The U.S. Olympic men's curling team capped an improbable run with Saturday's 10-7 victory over Sweden for the gold medal in Pyeongchang. It was a stunning upset, but it was actually predicted at the start of the decade — kind of — by a cartoon.
Marge and Homer of "The Simpsons" took gold in mixed curling, also topping Sweden, in a 2010 episode, as pointed out by British tabloid The Daily Mirror. That episode coincided with the previous Winter Olympics, in Canada.
The coincidence by itself is not all that remarkable, but the Simpsons seem to have a way of foreshadowing the future quite often, in one way or another.

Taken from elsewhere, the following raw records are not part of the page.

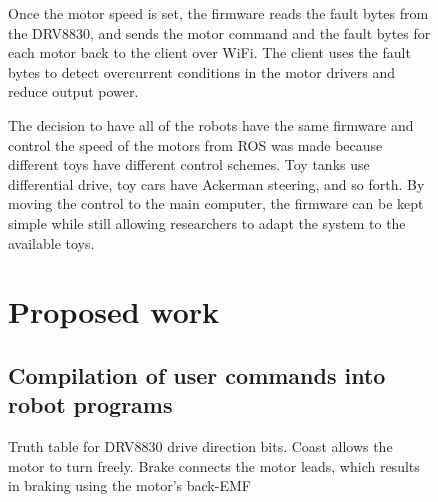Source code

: \begin{figure}
{{\begin{table}
	\caption{Truth table for DRV8830 drive direction bits. Coast allows the motor to turn freely. Brake connects the motor leads, which results in braking using the motor's back-EMF}
	\label{tab:DRV8830_truth}
\end{table}

Once the motor speed is set, the firmware reads the fault bytes from the DRV8830, and sends the motor command and the fault bytes for each motor back to the client over WiFi. 
The client uses the fault bytes to detect overcurrent conditions in the motor drivers and reduce output power. 

The decision to have all of the robots have the same firmware and control the speed of the motors from ROS was made because different toys have different control schemes. 
Toy tanks use differential drive, toy cars have Ackerman steering, and so forth. 
By moving the control to the main computer, the firmware can be kept simple while still allowing researchers to adapt the system to the available toys.


		
\section{Proposed work}


\subsection{Compilation of user commands into robot programs}

}}
\end{figure}
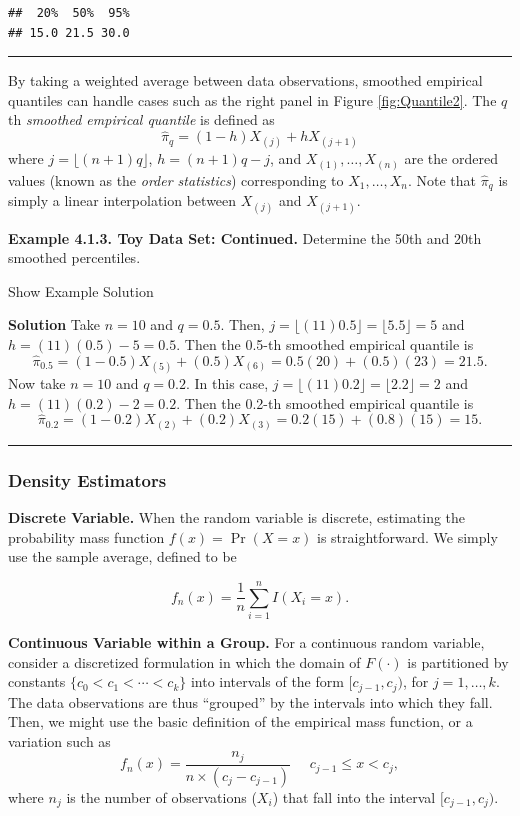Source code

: \documentclass[]{book}
\theoremstyle{definition}
\theoremstyle{definition}
\theoremstyle{definition}
\theoremstyle{remark}
\begin{document}
\begin{verbatim}
##  20%  50%  95% 
## 15.0 21.5 30.0
\end{verbatim}

\begin{center}\rule{0.5\linewidth}{\linethickness}\end{center}

By taking a weighted average between data observations, smoothed
empirical quantiles can handle cases such as the right panel in Figure
\ref{fig:Quantile2}. The \(q\)th \emph{smoothed empirical quantile} is
defined as \[
\hat{\pi}_q = (1-h) X_{(j)} + h X_{(j+1)}
\] where \(j=\lfloor(n+1)q\rfloor\), \(h=(n+1)q-j\), and
\(X_{(1)}, \ldots, X_{(n)}\) are the ordered values (known as the
\emph{order statistics}) corresponding to \(X_1, \ldots, X_n\). Note
that \(\hat{\pi}_q\) is simply a linear interpolation between
\(X_{(j)}\) and \(X_{(j+1)}\).

\textbf{Example 4.1.3. Toy Data Set: Continued.} Determine the 50th and
20th smoothed percentiles.

Show Example Solution

\hypertarget{toggleExampleSelect.1.3}{}
\textbf{Solution} Take \(n=10\) and \(q=0.5\). Then,
\(j=\lfloor(11)0.5 \rfloor= \lfloor5.5 \rfloor=5\) and
\(h=(11)(0.5)-5=0.5\). Then the 0.5-th smoothed empirical quantile is
\[\hat{\pi}_{0.5} = (1-0.5) X_{(5)} + (0.5) X_{(6)} = 0.5 (20) + (0.5)(23) = 21.5.\]
Now take \(n=10\) and \(q=0.2\). In this case,
\(j=\lfloor(11)0.2\rfloor=\lfloor 2.2 \rfloor=2\) and
\(h=(11)(0.2)-2=0.2\). Then the 0.2-th smoothed empirical quantile is
\[\hat{\pi}_{0.2} = (1-0.2) X_{(2)} + (0.2) X_{(3)} = 0.2 (15) + (0.8)(15) = 15.\]

\begin{center}\rule{0.5\linewidth}{\linethickness}\end{center}

\subsubsection{Density Estimators}\label{density-estimators}

\textbf{Discrete Variable.} When the random variable is discrete,
estimating the probability mass function \(f(x) = \Pr(X=x)\) is
straightforward. We simply use the sample average, defined to be

\[f_n(x) = \frac{1}{n} \sum_{i=1}^n I(X_i = x).\]

\textbf{Continuous Variable within a Group.} For a continuous random
variable, consider a discretized formulation in which the domain of
\(F(\cdot)\) is partitioned by constants
\(\{c_0 < c_1 < \cdots < c_k\}\) into intervals of the form
\([c_{j-1}, c_j)\), for \(j=1, \ldots, k\). The data observations are
thus ``grouped'' by the intervals into which they fall. Then, we might
use the basic definition of the empirical mass function, or a variation
such as
\[f_n(x) = \frac{n_j}{n \times (c_j - c_{j-1})}  \ \ \ \ \ \ c_{j-1} \le x < c_j,\]
where \(n_j\) is the number of observations (\(X_i\)) that fall into the
interval \([c_{j-1}, c_j)\).
\end{document}
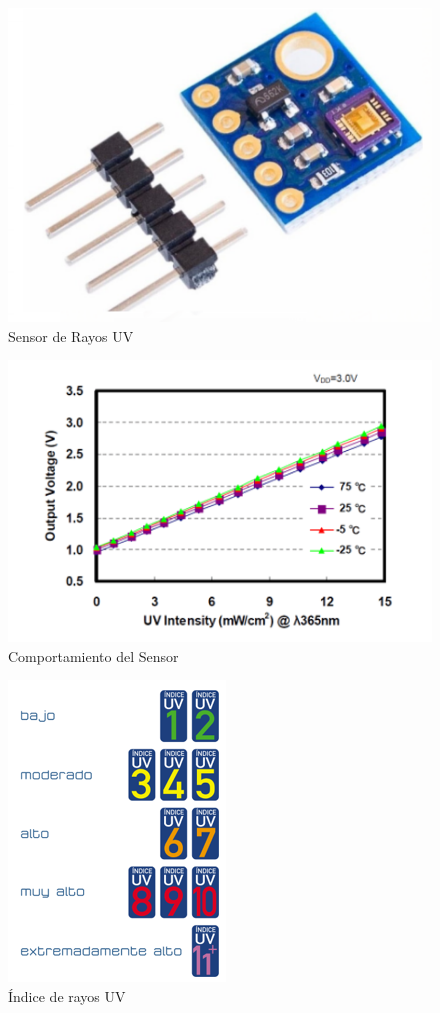 \documentclass[10pt,a4paper]{article}
\begin{document}
\begin{multicols}{2}
\begin{itemize}
\begin{figure}[H]
\centering
\includegraphics[scale=0.3]{Captura1.PNG}
\caption{Sensor de Rayos UV}
\end{figure}

\begin{figure}[H]
\centering
\includegraphics[scale=0.9]{indiceuv.PNG}
\caption{Comportamiento del Sensor}
\end{figure}

\begin{figure}[H]
\centering
\includegraphics[scale=1]{uvindice.PNG}
\caption{Índice de rayos UV}
\end{figure}



\end{itemize}
\end{multicols}
\end{document}
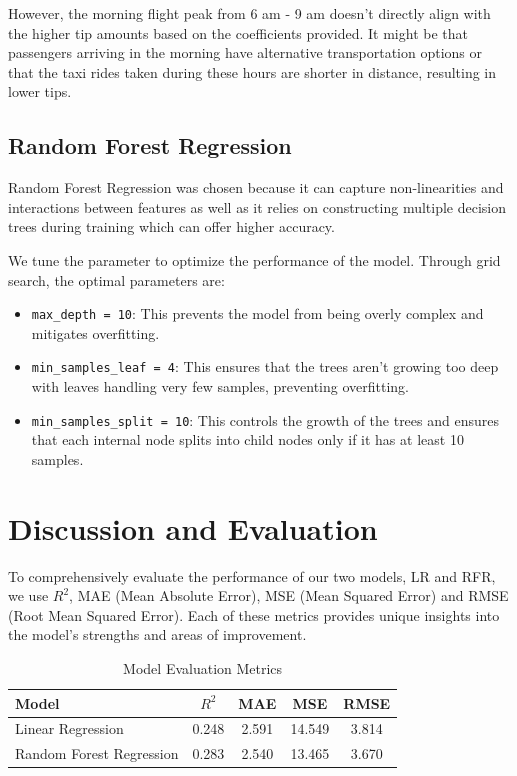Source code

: \documentclass[11pt]{article}
\begin{document}
However, the morning flight peak from 6 am - 9 am doesn't directly align with the higher tip amounts based on the coefficients provided. It might be that passengers arriving in the morning have alternative transportation options or that the taxi rides taken during these hours are shorter in distance, resulting in lower tips.

\subsection{Random Forest Regression}
Random Forest Regression was chosen because it can capture non-linearities and interactions between features as well as it relies on constructing multiple decision trees during training which can offer higher accuracy. 

We tune the parameter to optimize the performance of the model. Through grid search, the optimal parameters are:

\begin{itemize}
    \item \texttt{max\_depth = 10}: This prevents the model from being overly complex and mitigates overfitting. 
    \item \texttt{min\_samples\_leaf = 4}: This ensures that the trees aren't growing too deep with leaves handling very few samples, preventing overfitting. 
    \item \texttt{min\_samples\_split = 10}: This controls the growth of the trees and ensures that each internal node splits into child nodes only if it has at least 10 samples.
\end{itemize}

\section{Discussion and Evaluation}
To comprehensively evaluate the performance of our two models, LR and RFR, we use \( R^2 \), MAE (Mean Absolute Error), MSE (Mean Squared Error) and RMSE (Root Mean Squared Error). Each of these metrics provides unique insights into the model's strengths and areas of improvement.

\begin{table}[h]
    \centering
    \caption{Model Evaluation Metrics}
    \label{tab:metrics}
    \begin{tabular}{lcccc}
        \toprule
        Model & \( R^2 \) & MAE & MSE & RMSE \\
        \midrule
        Linear Regression & 0.248 & 2.591 & 14.549 & 3.814 \\
        Random Forest Regression & 0.283 & 2.540 & 13.465 & 3.670 \\
        \bottomrule
    \end{tabular}
\end{table}
\end{document}
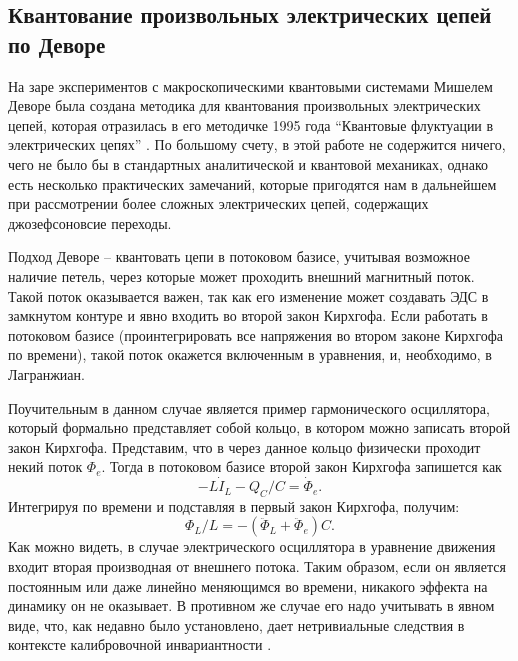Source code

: \documentclass[14pt, a4paper]{extreport}
\numberwithin{equation}{section}
\begin{document}
\subsection{Квантование произвольных электрических цепей по Деворе}

На заре экспериментов с макроскопическими квантовыми системами Мишелем Деворе была создана методика для квантования произвольных электрических цепей, которая отразилась в его методичке 1995 года ``Квантовые флуктуации в электрических цепях'' \cite{devoret1995quantum}. По большому счету, в этой работе не содержится ничего, чего не было бы в стандартных аналитической и квантовой механиках, однако есть несколько практических замечаний, которые пригодятся нам в дальнейшем при рассмотрении более сложных электрических цепей, содержащих джозефсоновсие переходы.

Подход Деворе -- квантовать цепи в потоковом базисе, учитывая возможное наличие петель, через которые может проходить внешний магнитный поток. Такой поток оказывается важен, так как его изменение может создавать ЭДС в замкнутом контуре и явно входить во второй закон Кирхгофа. Если работать в потоковом базисе (проинтегрировать все напряжения во втором законе Кирхгофа по времени), такой поток окажется включенным в уравнения, и, необходимо, в Лагранжиан. 

Поучительным в данном случае является пример гармонического осциллятора, который формально представляет собой кольцо, в котором можно записать второй закон Кирхгофа. Представим, что в через данное кольцо физически проходит некий поток $\Phi_e$. Тогда в потоковом базисе второй закон Кирхгофа запишется как
\begin{equation}
	-L\dot I_L - Q_C/C = \dot \Phi_e.
\end{equation}
Интегрируя по времени и подставляя в первый закон Кирхгофа, получим:
\begin{equation}
	\Phi_L/L = - (\ddot \Phi_L + \ddot \Phi_e)C.
\end{equation}
Как можно видеть, в случае электрического осциллятора в уравнение движения входит вторая производная от внешнего потока. Таким образом, если он является постоянным или даже линейно меняющимся во времени, никакого эффекта на динамику он не оказывает. В противном же случае его надо учитывать в явном виде, что, как недавно было установлено, дает нетривиальные следствия в контексте калибровочной инвариантности \cite{you2019circuit,riwar2021circuit}.
\end{document}
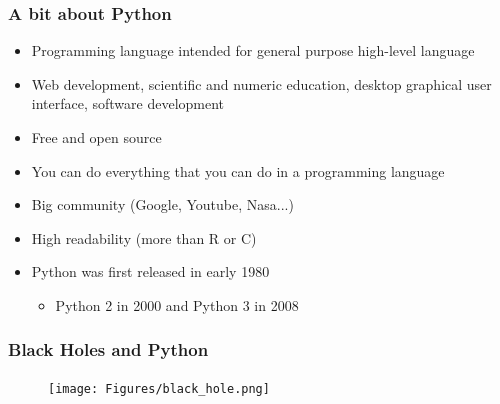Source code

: \documentclass[compress, aspectratio=54]{beamer}
\begin{document}
\begin{frame}
\frametitle{A bit about Python}
\begin{itemize}

\item Programming language intended for general purpose high-level language
\item Web development, scientific and numeric education, desktop graphical user interface, software development
\item Free and open source 
\item You can do everything that you can do in a programming language
\item Big community (Google, Youtube, Nasa...)
\item High readability (more than R or C)
\item Python was first released in early 1980
\begin{itemize}

\item Python 2 in 2000 and Python 3 in 2008
\end{itemize}
\end{itemize}

\end{frame}

\begin{frame}
\frametitle{Black Holes and Python}
\begin{figure}

\texttt{[image: Figures/black\_hole.png]}
\end{figure}

\end{frame}
\end{document}
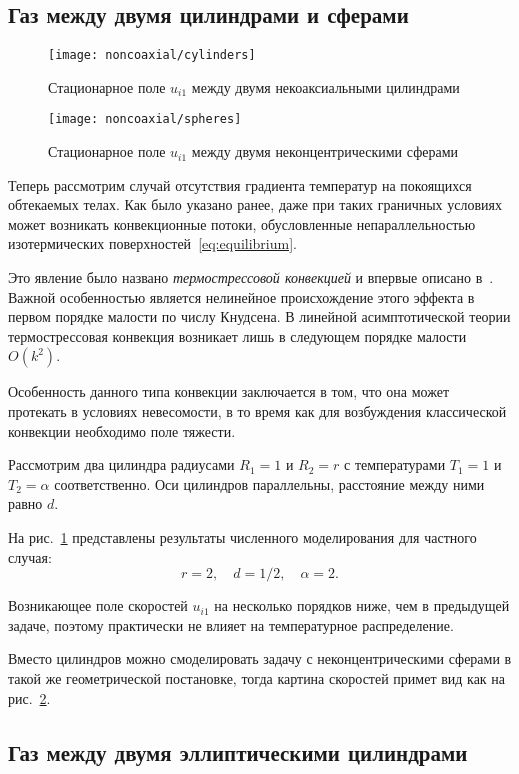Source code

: \documentclass[english,russian,a4paper,10pt]{article}
\begin{document}
\subsection{Газ между двумя цилиндрами и сферами}

\begin{figure}[ht]
	\centering
	\texttt{[image: noncoaxial/cylinders]}
	\caption{Стационарное поле \(u_{i1}\) между двумя некоаксиальными цилиндрами}\label{fig:cylinders}
\end{figure}

\begin{figure}
	\centering
	\texttt{[image: noncoaxial/spheres]}
	\caption{Стационарное поле \(u_{i1}\) между двумя неконцентрическими сферами}\label{fig:spheres}
\end{figure}

Теперь рассмотрим случай отсутствия градиента температур на покоящихся обтекаемых телах.
Как было указано ранее, даже при таких граничных условиях может возникать конвекционные потоки,
обусловленные непараллельностью изотермических поверхностей~\eqref{eq:equilibrium}.

Это явление было названо \textit{термострессовой конвекцией} и впервые описано в~\cite{Kogan1971}.
Важной особенностью является нелинейное происхождение этого эффекта в первом порядке малости по числу Кнудсена.
В линейной асимптотической теории термострессовая конвекция возникает лишь в следующем порядке малости \(O(k^2)\).

Особенность данного типа конвекции заключается в том, что она может протекать в условиях невесомости,
в то время как для возбуждения классической конвекции необходимо поле тяжести.

Рассмотрим два цилиндра радиусами \(R_1=1\) и \(R_2=r\)
с температурами \(T_1=1\) и \(T_2=\alpha\) соответственно.
Оси цилиндров параллельны, расстояние между ними равно \(d\).

На рис.~\ref{fig:cylinders} представлены результаты численного моделирования для частного случая:
\[ r = 2, \quad d = 1/2, \quad \alpha = 2.\]

Возникающее поле скоростей \(u_{i1}\) на несколько порядков ниже, чем в предыдущей задаче, поэтому практически не влияет на температурное распределение.

Вместо цилиндров можно смоделировать задачу с неконцентрическими сферами в такой же геометрической постановке,
тогда картина скоростей примет вид как на рис.~\ref{fig:spheres}.

\subsection{Газ между двумя эллиптическими цилиндрами}
\end{document}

The "Simpsons Already Did It" phenomenon, first popularized by a 2002 episode of Comedy Central cartoon "South Park" with the same title, states that "The Simpsons" has already depicted pretty much everything there is to depict.
As as a result, there's always a bit of a humorous reaction when oddly specific and/or far-fetched fictional happenings from the cartoon start to show themselves in the real world. Some recent examples: Disney's purchase of 21st Century Fox assets, the Facebook game "FarmVille" and the Donald Trump presidency.
The most logical explanation for the Simpsons' clairvoyance? Well, the show is in its 29th season and has aired more than 600 episodes. The sheer volume of the show means the writers are bound to strike lightning.
Unless you count Marge and Homer, the U.S. men's victory this weekend marked the nation's first-ever Olympic gold medal in the sport.